While these projects have been (or will be) transformational for the economic geography of Britain’s capital, they have tended to focus on improving connectivity and opportunity and economic returns for areas which are already relatively well connected, reinforcing spatial inequalities in the capital.

We are strongly supportive of efforts to target future investment so as to tackle spatial and economic inequalities. We do however fully reject that, having been disadvantaged by the current appraisal and prioritisation methodology, London should be excluded from current infrastructure funding. Such a decision would be devastating to our efforts to tackle the historic spatial and economic injustices that have seen southeast London left behind the rest of the capital.


  1. A greater role for the ‘bigger picture’ in decision making

In the context of levelling up, major infrastructure schemes such as HS2 and Northern Powerhouse Rail have been advanced not only on the narrow transport or short-term economic business case, but in the faith that such projects can catalyse long term economic transformation. To take an example from High Speed Two Ltd’s recent “Realising the potential” publication,

“HS2 is an amazing opportunity, with huge potential to completely reshape not only the way we travel across the UK, but also the future of our economy, our communities, our regions and our local places.[1]


The legacy of the Jubilee Line Extension (JLE) provides a fantastic and highly relevant example of this in the context of a major tube extension. Now seen as enormously successful, the JLE was originally approved based on the narrow identified benefits with a Benefit Cost Ratio (BCR) of 0.95:1. Yet within two years of opening had a ratio of 1.75:[2], having already catalysed an economic transformation way beyond what was already narrowly predicted. We are aware of no further assessment done since then, however it is clear that the transformative benefits of the scheme has dwarfed the original projections, with the success of Canary Wharf’s business district, housing growth in the docklands and regeneration of East London that it has catalysed. This experience calls into question the value of relying primarily on a BCR to make decisions on transport megaprojects with such an enormous but often unpredictable and difficult-to-calculate impact.

The key learning here is that appraisal of the broader strategic opportunity needs to be factored into appraisal and decision making. Clearly in the early 1990s it would not have been possible to predict with certainty the long term scope of Canary Wharf or the long term prospects of the greater docklands area (and much less the potential for the 2012 Olympics and its legacy). However it was necessary for faith in the strategic case for the project in light of future potential and ‘game-changers’ (over a horizon of decades) to supplement a narrow and short-term business case.

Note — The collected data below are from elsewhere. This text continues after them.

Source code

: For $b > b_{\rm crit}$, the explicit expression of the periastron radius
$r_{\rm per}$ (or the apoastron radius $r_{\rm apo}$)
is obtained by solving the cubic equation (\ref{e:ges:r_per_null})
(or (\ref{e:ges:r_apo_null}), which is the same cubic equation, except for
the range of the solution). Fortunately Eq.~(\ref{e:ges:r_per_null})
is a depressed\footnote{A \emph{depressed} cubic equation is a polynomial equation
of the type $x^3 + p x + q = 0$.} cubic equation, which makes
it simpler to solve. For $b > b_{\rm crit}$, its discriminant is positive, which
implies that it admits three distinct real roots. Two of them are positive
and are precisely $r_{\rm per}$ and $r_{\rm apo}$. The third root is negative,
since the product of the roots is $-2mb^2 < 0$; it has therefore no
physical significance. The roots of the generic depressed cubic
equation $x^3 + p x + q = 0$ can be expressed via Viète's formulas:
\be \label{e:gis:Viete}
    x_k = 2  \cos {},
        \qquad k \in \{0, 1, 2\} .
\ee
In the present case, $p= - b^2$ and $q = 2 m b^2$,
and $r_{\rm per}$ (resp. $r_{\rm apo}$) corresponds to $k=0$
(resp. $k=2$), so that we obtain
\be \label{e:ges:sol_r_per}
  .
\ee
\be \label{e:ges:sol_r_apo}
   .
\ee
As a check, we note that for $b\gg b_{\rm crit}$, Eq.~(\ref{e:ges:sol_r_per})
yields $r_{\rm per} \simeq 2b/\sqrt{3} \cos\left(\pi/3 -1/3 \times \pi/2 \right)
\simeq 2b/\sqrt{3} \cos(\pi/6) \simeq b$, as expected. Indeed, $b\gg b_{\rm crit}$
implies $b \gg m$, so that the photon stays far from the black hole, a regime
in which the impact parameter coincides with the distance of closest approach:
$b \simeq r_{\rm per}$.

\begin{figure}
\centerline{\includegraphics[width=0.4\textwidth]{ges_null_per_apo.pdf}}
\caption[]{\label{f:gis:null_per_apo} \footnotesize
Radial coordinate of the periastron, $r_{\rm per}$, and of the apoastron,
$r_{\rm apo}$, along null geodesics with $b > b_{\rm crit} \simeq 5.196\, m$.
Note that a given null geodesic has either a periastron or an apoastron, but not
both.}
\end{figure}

Learning from this, we would urge government to supplement the Bakerloo Line Extension’s strong conventional business case with a strategic view of the regional growth opportunity to be unlocked by connecting southeast London to the London Underground network.


January 2021


[1] P10; available here

[2] Jones, P. (2015). Assessing the wider impacts of the Jubilee Line Extension in East London. In R. Hickman, M. Givoni, D. Bonilla, & D. Banister (Eds.), Handbook on Transport and Development (pp. 318–330). Edward Elgar Publishing.